Wednesday, April 29, 2009

Forgetting Papua New Guinea

There is a common presumption often mentioned around Anzac Day that the Japanese did not invade Australia in World War II. This is not entirely true. Japanese troops landed in Buna-Gona on 21 July 1942 with the intention of taking Port Moresby. Buna-Gona, Port Moresby and Kokoda, where they were stopped by Australian soldiers and local stretcher bearers known as fuzzy wuzzy angels, have been part of the independent nation of Papua New Guinea since 1975. But in 1942, they was still part of a colony administrated by civil servants sent there by Canberra. The northern part where the Japanese landed was formerly German New Guinea which Billy Hughes won for Australia in the 1919 Versailles talks. The lower half was British New Guinea which was re-named Papua in 1904. But many still forget that Australia was the de facto ruler of Papua and New Guinea for much of the 20th century.

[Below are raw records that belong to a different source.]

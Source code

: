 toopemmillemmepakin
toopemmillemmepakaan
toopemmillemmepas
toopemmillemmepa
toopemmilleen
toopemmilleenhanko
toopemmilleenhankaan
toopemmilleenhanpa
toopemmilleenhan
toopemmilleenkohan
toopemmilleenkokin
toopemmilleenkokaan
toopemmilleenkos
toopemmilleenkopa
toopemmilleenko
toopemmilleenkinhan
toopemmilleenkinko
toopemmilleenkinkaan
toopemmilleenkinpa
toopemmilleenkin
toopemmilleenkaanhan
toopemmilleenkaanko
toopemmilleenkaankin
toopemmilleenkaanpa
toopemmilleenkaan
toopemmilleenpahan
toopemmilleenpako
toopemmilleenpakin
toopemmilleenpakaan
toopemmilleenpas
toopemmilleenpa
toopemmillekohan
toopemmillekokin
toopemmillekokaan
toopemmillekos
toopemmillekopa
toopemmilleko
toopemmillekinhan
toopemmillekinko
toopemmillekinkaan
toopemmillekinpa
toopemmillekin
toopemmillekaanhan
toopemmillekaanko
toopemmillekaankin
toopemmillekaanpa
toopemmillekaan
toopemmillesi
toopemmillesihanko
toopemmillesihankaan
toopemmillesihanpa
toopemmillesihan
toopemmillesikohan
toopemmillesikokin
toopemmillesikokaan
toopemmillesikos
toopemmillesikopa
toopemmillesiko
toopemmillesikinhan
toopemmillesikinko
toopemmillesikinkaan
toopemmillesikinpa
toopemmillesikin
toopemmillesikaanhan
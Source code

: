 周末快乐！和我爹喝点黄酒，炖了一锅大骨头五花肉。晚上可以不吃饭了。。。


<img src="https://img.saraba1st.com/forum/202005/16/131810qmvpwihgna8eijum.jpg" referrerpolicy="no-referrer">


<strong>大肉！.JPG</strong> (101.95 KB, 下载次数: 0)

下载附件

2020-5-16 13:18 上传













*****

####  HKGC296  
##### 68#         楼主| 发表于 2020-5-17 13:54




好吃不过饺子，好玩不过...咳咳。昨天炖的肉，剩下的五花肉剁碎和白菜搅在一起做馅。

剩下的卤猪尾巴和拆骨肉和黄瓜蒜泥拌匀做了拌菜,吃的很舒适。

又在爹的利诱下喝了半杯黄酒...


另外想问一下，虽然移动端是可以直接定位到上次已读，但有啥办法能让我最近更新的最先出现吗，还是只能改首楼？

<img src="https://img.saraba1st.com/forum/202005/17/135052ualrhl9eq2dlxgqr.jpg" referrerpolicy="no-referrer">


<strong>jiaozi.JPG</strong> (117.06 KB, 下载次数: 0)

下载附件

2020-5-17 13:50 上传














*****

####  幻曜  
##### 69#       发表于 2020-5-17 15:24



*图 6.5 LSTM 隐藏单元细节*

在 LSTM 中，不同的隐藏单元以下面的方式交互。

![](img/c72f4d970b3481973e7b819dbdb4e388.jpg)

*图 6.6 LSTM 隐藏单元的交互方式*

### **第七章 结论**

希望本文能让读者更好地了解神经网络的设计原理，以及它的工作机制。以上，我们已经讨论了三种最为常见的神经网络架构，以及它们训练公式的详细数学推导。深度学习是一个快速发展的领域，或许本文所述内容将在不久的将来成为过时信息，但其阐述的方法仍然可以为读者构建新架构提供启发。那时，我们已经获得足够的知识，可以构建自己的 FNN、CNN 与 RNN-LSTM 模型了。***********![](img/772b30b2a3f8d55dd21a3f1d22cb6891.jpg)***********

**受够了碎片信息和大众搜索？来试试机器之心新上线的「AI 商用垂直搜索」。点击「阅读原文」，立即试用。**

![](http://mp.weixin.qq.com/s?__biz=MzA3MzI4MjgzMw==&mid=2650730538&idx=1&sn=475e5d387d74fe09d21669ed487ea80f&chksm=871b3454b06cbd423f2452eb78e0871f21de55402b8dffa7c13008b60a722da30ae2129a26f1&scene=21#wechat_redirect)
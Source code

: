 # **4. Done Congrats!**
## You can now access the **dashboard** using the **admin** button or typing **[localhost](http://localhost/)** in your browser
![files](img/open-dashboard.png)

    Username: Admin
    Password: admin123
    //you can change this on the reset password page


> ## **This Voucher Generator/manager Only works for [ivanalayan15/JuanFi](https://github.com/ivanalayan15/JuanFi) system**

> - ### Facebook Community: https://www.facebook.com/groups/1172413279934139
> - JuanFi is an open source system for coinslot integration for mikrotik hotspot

Forgetfulness is a common response to Australia’s closest neighbour. Few Australians go there and the country rarely gets a run in the Australian media. So it was when the country’s Prime Minister Michael Somare appeared in Canberra yesterday to talk to the local metropolitan power, he was mostly ignored. According to Richard Farmer at Crikey, the ABC did not even mention Somare's name when Rudd was giving a military award to the fuzzy wuzzy angels. And he was treated worse last time when he was asked to remove his shoes for an airport security check.

At least this time he did speak to the Prime Minister. Kevin Rudd does not ignore PNG and Port Moresby was one of his earliest overseas stops as PM in March 2008. Yet even Rudd still felt the need to play big brother and tell Somare yesterday that he was not spending Australian aid money wisely. Australia supplies 20 per cent of the nation’s budget worth over $300 million a year.

While Somare defended current practice saying no one starved in his country, Rudd said too much aid was “consumed by consultants” and not enough given to teachers, builders and health workers in villages across the country. But Rudd too, was forgetting something. As Somare told him, Papua New Guinea is a village society. “When one village is poor, the other village helps,” he said. The majority of Papua New Guinea's population is still dependent on agriculture. While PNG makes a lot of money from mineral deposits like oil, gold, and copper, it remains reliant on World Bank aid and support from Australia to survive.

But the indelible influence of Australia on PNG is more than just monetary, it has also left its cultural mark over the decades. Back when PNG was still a colony, Australia was responsible for the census. In the 1950s, the census takers found the hill tribes were changing under Australian influence. They saw that cloth clothing was replacing bark skirts and sporrans and young male initiation no longer involved braiding bark strips in their hair and smearing their bodies with pig grease. Nose piercing with cassowary bones and ritualised cannibalism was also on the way out.

And while Papua New Guinea remains today the most linguistically complex country in the world with 860 languages, many of them are endangered. English is one of only three official languages (the creole languages tok pisin and motu are the others) and the only language of government and the education system. It also has many imported western problems such as car-jacking, firearms offences, robbery, violence, rape and a high prevalence of HIV/AIDS.

HIV/AIDS is central to one of the new initiatives announced in Canberra yesterday. Rugby league is the nation’s biggest sport and one of PNG’s biggest uniting factors. Rudd gave Somare $20 million for a national rugby league competition. Somare wanted league development to boost school attendance and help with HIV/AIDS awareness. The long-term view would also be to integrate the competition into Australia's rugby league.

Somare continued his visit to Australia today mostly away from the media glare. AAP reported he toured Victoria's firefighting nerve centre during a visit to Melbourne. Victorians owe a debt of graitude to Somare who donated $1 million to the Victorian bushfire appeal on behalf of his country. He said PNG did not experience fires on that scale, but wanted to show its support anyway. “We thought it was a gesture to support the Australian people because they normally, in our bad times, they always come for our support,” he said. Even if most of the time Australians forget they do.